DATA START

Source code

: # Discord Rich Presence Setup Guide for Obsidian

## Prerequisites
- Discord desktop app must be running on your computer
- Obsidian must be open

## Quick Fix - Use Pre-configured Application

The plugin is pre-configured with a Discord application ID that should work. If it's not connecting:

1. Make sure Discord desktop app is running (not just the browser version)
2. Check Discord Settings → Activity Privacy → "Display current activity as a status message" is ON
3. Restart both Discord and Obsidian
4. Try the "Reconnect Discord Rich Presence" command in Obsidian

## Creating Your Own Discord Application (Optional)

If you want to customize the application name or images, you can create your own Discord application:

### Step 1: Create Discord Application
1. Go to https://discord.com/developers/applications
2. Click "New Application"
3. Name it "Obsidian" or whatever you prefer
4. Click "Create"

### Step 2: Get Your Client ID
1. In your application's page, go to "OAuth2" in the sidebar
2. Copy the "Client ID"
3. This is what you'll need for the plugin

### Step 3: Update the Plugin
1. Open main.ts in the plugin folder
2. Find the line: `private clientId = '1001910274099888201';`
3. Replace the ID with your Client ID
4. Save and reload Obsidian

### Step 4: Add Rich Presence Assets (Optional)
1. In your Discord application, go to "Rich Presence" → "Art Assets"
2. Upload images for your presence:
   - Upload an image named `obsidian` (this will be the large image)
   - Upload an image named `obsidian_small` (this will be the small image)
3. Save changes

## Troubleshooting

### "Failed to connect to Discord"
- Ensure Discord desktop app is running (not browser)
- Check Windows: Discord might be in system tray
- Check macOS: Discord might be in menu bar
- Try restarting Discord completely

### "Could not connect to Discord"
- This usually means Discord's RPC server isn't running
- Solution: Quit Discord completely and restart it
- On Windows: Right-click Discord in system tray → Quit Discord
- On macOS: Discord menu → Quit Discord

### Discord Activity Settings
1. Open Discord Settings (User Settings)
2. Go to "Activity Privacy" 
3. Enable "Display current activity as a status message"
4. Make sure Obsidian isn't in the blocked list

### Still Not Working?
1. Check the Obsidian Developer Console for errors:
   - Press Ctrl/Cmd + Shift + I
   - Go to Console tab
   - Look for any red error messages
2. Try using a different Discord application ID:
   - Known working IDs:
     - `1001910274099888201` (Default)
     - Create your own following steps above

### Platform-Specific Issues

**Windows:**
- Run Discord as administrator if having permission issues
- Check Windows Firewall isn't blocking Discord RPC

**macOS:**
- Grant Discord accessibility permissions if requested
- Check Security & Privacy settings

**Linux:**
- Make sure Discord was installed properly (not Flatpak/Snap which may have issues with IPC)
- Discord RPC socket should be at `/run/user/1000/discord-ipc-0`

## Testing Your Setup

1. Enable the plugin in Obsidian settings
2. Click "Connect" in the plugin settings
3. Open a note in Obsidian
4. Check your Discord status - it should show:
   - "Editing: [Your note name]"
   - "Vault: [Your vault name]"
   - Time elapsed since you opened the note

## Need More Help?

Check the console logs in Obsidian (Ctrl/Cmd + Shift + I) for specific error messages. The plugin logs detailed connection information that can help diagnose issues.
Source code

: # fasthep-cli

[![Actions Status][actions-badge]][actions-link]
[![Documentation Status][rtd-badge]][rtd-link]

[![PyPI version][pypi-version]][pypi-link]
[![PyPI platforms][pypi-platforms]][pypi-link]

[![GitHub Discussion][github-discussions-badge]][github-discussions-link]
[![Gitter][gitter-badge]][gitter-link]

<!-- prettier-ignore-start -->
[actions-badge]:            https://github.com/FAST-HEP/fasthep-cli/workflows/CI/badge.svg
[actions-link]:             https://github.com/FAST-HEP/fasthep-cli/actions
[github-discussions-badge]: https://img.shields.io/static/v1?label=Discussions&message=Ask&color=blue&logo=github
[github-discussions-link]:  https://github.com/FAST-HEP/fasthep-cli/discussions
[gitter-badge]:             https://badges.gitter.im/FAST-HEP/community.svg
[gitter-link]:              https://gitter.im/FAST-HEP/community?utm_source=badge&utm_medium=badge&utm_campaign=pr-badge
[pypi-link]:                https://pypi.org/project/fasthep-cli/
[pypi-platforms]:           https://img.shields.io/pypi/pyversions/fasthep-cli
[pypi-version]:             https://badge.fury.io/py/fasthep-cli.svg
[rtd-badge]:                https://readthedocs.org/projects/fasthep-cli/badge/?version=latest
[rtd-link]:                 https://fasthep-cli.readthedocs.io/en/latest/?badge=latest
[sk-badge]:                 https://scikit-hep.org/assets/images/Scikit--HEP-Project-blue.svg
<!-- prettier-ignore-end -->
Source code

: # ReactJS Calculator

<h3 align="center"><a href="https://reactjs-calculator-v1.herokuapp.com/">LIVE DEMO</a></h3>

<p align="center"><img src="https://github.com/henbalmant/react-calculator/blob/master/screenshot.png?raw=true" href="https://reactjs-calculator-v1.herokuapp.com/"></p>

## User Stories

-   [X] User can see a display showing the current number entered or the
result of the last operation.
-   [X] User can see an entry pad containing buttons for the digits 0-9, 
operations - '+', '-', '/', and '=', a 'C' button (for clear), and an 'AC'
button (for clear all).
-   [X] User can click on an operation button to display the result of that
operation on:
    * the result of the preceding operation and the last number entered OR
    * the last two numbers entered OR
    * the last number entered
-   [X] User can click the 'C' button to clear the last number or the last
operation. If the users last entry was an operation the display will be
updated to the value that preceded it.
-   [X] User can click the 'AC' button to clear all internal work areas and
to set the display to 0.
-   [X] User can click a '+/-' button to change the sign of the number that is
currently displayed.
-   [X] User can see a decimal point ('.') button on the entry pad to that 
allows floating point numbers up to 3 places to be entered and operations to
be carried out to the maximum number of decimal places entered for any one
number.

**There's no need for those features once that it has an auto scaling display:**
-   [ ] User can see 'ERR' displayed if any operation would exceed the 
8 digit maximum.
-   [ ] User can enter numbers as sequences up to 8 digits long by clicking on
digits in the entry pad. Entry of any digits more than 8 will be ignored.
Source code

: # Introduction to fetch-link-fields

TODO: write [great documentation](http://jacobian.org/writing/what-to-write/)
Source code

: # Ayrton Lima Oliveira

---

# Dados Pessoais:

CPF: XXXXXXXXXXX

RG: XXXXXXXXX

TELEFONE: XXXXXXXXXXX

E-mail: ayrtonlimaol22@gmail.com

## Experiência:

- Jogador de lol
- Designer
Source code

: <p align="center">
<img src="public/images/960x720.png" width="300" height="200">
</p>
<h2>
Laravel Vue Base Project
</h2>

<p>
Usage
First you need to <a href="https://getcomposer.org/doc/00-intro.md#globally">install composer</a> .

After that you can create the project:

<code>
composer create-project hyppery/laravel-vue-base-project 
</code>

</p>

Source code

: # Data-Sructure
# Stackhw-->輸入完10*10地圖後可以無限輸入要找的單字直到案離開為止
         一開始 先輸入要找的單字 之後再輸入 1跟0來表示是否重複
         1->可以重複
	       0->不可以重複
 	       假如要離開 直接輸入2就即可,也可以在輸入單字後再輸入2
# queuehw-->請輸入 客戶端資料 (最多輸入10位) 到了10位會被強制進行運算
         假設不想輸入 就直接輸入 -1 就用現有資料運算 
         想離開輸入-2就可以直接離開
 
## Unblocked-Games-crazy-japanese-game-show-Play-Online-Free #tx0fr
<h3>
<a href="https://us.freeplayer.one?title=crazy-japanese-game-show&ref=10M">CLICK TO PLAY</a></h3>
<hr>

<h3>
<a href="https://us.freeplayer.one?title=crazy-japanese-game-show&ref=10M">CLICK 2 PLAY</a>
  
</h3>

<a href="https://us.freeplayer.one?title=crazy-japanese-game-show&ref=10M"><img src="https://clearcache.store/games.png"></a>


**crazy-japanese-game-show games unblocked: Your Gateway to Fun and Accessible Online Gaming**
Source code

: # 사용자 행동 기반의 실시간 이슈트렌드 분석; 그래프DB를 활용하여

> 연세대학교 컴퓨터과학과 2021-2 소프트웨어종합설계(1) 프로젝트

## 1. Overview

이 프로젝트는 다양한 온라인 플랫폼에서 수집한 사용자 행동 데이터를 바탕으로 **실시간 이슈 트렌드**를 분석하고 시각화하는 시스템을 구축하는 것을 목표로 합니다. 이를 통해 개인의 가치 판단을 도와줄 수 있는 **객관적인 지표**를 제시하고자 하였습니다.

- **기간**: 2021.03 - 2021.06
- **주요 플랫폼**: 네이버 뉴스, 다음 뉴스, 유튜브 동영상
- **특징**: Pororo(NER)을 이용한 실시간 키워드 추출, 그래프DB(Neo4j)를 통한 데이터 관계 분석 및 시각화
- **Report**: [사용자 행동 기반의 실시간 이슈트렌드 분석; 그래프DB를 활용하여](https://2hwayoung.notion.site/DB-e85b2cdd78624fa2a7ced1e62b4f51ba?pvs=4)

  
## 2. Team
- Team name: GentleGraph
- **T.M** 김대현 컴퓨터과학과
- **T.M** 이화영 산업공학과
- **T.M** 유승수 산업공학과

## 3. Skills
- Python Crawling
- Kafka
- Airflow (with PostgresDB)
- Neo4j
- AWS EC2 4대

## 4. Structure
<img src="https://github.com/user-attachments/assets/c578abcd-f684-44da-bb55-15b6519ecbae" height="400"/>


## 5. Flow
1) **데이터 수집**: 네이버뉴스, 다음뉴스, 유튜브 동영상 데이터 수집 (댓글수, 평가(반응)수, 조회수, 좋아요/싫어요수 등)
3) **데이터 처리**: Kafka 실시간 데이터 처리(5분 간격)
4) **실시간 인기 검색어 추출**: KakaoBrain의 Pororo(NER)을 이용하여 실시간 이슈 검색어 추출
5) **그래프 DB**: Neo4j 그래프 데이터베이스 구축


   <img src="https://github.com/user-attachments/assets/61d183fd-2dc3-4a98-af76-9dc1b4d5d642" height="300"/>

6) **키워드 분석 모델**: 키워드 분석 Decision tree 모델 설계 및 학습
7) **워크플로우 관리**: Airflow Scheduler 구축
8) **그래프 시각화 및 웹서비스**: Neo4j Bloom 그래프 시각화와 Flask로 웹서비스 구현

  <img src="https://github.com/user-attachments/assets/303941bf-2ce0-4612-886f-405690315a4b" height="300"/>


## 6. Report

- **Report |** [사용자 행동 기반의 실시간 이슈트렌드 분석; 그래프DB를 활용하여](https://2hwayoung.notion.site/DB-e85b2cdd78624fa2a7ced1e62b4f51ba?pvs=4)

DATA END

The word "Optional" may appear in several lines of the data; count those lines and give only the number.

2